Sofort zerrt der Wind an meinen Mantel und der Regen schlägt mir ins Gesicht. Das perfekte Wetter, um einen Spaziergang zum Kings Cross zu machen. Ich stelle den Krangen von meinem Mantel auf und ziehe meinen Hut etwas weiter ins Gesicht. Schnellen Schrittes überquere ich die Straße. Ein Auto hupt zwar, aber ich drehe mich nicht um. Ich laufe einfach stur weiter. Den Kopf eingezogen und leicht gebückt, um mich so gut es geht, vor dem Regen zu schützen. Die Menschen um mich herum haben fast alle einen Schirm aufgespannt, was das schnelle laufen sehr schwierig macht, da ich die ganze Zeit aufpassen muss, keinen ins Gesicht zu bekommen.

Pünktlich um zehn Uhr betrete ich den Bahnhof und schaue mich um. Ich klappe den Kragen des Mantels wieder herunter und schiebe meinen Hut ein Stück nach oben, um besser sehen zu können. "Nicht einfach stehen bleiben", motzt ein Kerl hinter mir und schubst mich ein Stück zur Seite, damit er an mir vorbei gehen kann. "Komm pünktlich, dann hast du's auch nicht so eilig", rufe ich ihm nach und schnaube einmal wütend. Dann setze ich meinen Weg fort und laufe zu der großen Uhr, von der Snape in seinem Brief geschrieben hat.

Als ich näher komme, entdecke ich die Bank und sehe, dass dort bereits eine Person in einem schwarzen Mantel sitzt. Ich setze mich stumm daneben und schaue den Passanten zu, die wie Ratten von einer Seite zur anderen laufen. Nach einiger Zeit wird mir das stumme dasitzen zu dumm und ich ergreife das Wort: "Also, was wollen Sie jetzt, Snape?" Ich drehe mich leicht zu ihm, doch er starrt stur weiter gerade aus. "Ich möchte Sie bitten, dieses Jahr wieder Astronomie zu unterrichten. Der Dunkle Lord hat bereits zwei seiner Todesser an die Schule geschickt und ich möchte nicht, dass er noch weitere schickt", erklärt Snape und dreht sich nun doch leicht zu mir.

"Warum sollte ich das tun?", frage ich und mustere ihn durch zusammen gekniffene Augen. "Für Professor Dumbledore. Ich habe ihm versprochen, auf die Schüler aufzupassen, aber das kann ich nicht alleine", antwortet Snape ehrlich. "Warum habt Ihr ihn umgebracht?", stelle ich die Frage, die mich dazu gedrängt hat, hier her zu kommen. Ich möchte eine Antwort darauf. Eigentlich hat Dumbledore Snape immer geschützt, aber in seiner Todesnacht ist er ihm augenscheinlich in den Rücken gefallen.

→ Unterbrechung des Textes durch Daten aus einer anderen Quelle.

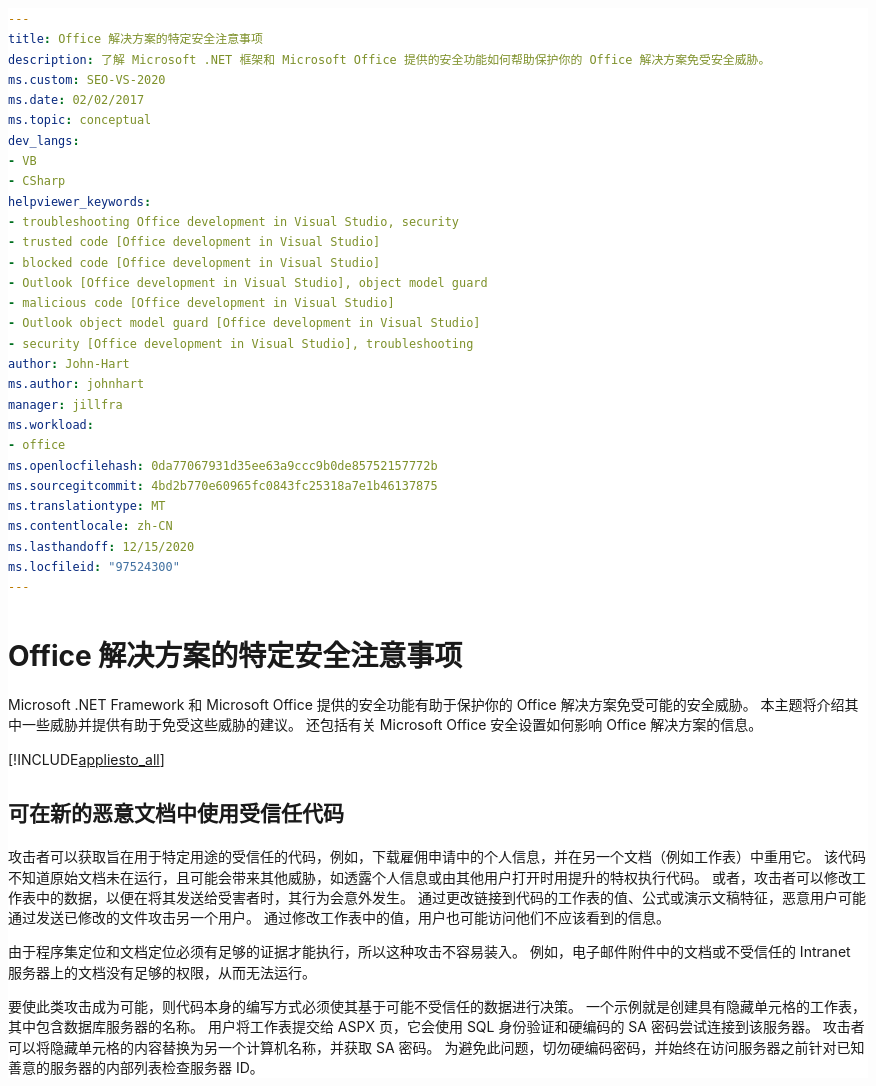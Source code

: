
 ```yaml
---
title: Office 解决方案的特定安全注意事项
description: 了解 Microsoft .NET 框架和 Microsoft Office 提供的安全功能如何帮助保护你的 Office 解决方案免受安全威胁。
ms.custom: SEO-VS-2020
ms.date: 02/02/2017
ms.topic: conceptual
dev_langs:
- VB
- CSharp
helpviewer_keywords:
- troubleshooting Office development in Visual Studio, security
- trusted code [Office development in Visual Studio]
- blocked code [Office development in Visual Studio]
- Outlook [Office development in Visual Studio], object model guard
- malicious code [Office development in Visual Studio]
- Outlook object model guard [Office development in Visual Studio]
- security [Office development in Visual Studio], troubleshooting
author: John-Hart
ms.author: johnhart
manager: jillfra
ms.workload:
- office
ms.openlocfilehash: 0da77067931d35ee63a9ccc9b0de85752157772b
ms.sourcegitcommit: 4bd2b770e60965fc0843fc25318a7e1b46137875
ms.translationtype: MT
ms.contentlocale: zh-CN
ms.lasthandoff: 12/15/2020
ms.locfileid: "97524300"
---
```

# <a name="specific-security-considerations-for-office-solutions"></a>Office 解决方案的特定安全注意事项
  Microsoft .NET Framework 和 Microsoft Office 提供的安全功能有助于保护你的 Office 解决方案免受可能的安全威胁。 本主题将介绍其中一些威胁并提供有助于免受这些威胁的建议。 还包括有关 Microsoft Office 安全设置如何影响 Office 解决方案的信息。

 [!INCLUDE[appliesto_all](../vsto/includes/appliesto-all-md.md)]

## <a name="trusted-code-is-repurposed-in-a-new-malicious-document"></a>可在新的恶意文档中使用受信任代码
 攻击者可以获取旨在用于特定用途的受信任的代码，例如，下载雇佣申请中的个人信息，并在另一个文档（例如工作表）中重用它。 该代码不知道原始文档未在运行，且可能会带来其他威胁，如透露个人信息或由其他用户打开时用提升的特权执行代码。 或者，攻击者可以修改工作表中的数据，以便在将其发送给受害者时，其行为会意外发生。 通过更改链接到代码的工作表的值、公式或演示文稿特征，恶意用户可能通过发送已修改的文件攻击另一个用户。 通过修改工作表中的值，用户也可能访问他们不应该看到的信息。

 由于程序集定位和文档定位必须有足够的证据才能执行，所以这种攻击不容易装入。 例如，电子邮件附件中的文档或不受信任的 Intranet 服务器上的文档没有足够的权限，从而无法运行。

 要使此类攻击成为可能，则代码本身的编写方式必须使其基于可能不受信任的数据进行决策。 一个示例就是创建具有隐藏单元格的工作表，其中包含数据库服务器的名称。 用户将工作表提交给 ASPX 页，它会使用 SQL 身份验证和硬编码的 SA 密码尝试连接到该服务器。 攻击者可以将隐藏单元格的内容替换为另一个计算机名称，并获取 SA 密码。 为避免此问题，切勿硬编码密码，并始终在访问服务器之前针对已知善意的服务器的内部列表检查服务器 ID。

Mir fällt ein, dass Dumbledore in seinem Brief geschrieben hat, dass er bald sterben würde. Also wusste er davon? Wusste er von dem Verrat, den Snape an ihm begehen würde? Oder hat er Snape darum gebeten? "Wollte er sterben? Und wenn ja, warum?", frage ich weiter, da Snape nicht so wirkt, als wolle er antworten. Bei dieser Frage zuckt er kurz zusammen. Mit der ersten Frage hat er wohl gerechnet, aber die zweite hat ihn überrascht.

"Also? Werden Sie dieses Jahr wieder Astronomie unterrichten, bitte?", fragt Snape und geht gar nicht auf meine Frage ein. "Ihr habt meine Frage nicht beantwortet", stelle ich fest und sehe ihn auffordernd an. "Ihr meine aber auch nicht und ich habe zu erst gefragt", erwidert Snape mit dem gleichen auffordernden Blick, der auch auf meinem Gesicht liegt. "Ich möchte erst den Grund für den Mord wissen, weil ich ganz bestimmt nicht für einen Verräter arbeiten werde", zische ich.

Je länger wir hier nebeneinander sitzen, um so mehr glaube ich, dass er Professor Dumbledore nicht ganz freiwillig getötet hat. Ich wäre da nämlich wirklich die falsche, mit der er dann reden sollte. Wenn er Dumbledore wirklich in eigener Verantwortung und ohne vernünftigen Grund getötet hat, dann mach ich ihn kalt und das weiß er auch. Ich habe kein Problem damit einen Menschen zu töten und ich brauche dafür auch keinen Zauber.

"Er wusste, dass Sie Fragen stellen würden. Es war auch seine Idee, dass ich Sie wieder als Lehrerin nach Hogwarts hole. Ich wusste nur nicht, wie ich Sie erreiche und fragen soll", gesteht Snape plötzlich und wirkt erleichtert. "Also wollte er sterben? Er hat Sie gebeten, ihn umzubringen?", frage ich weiter, damit auch keine Missverständnisse entstehen.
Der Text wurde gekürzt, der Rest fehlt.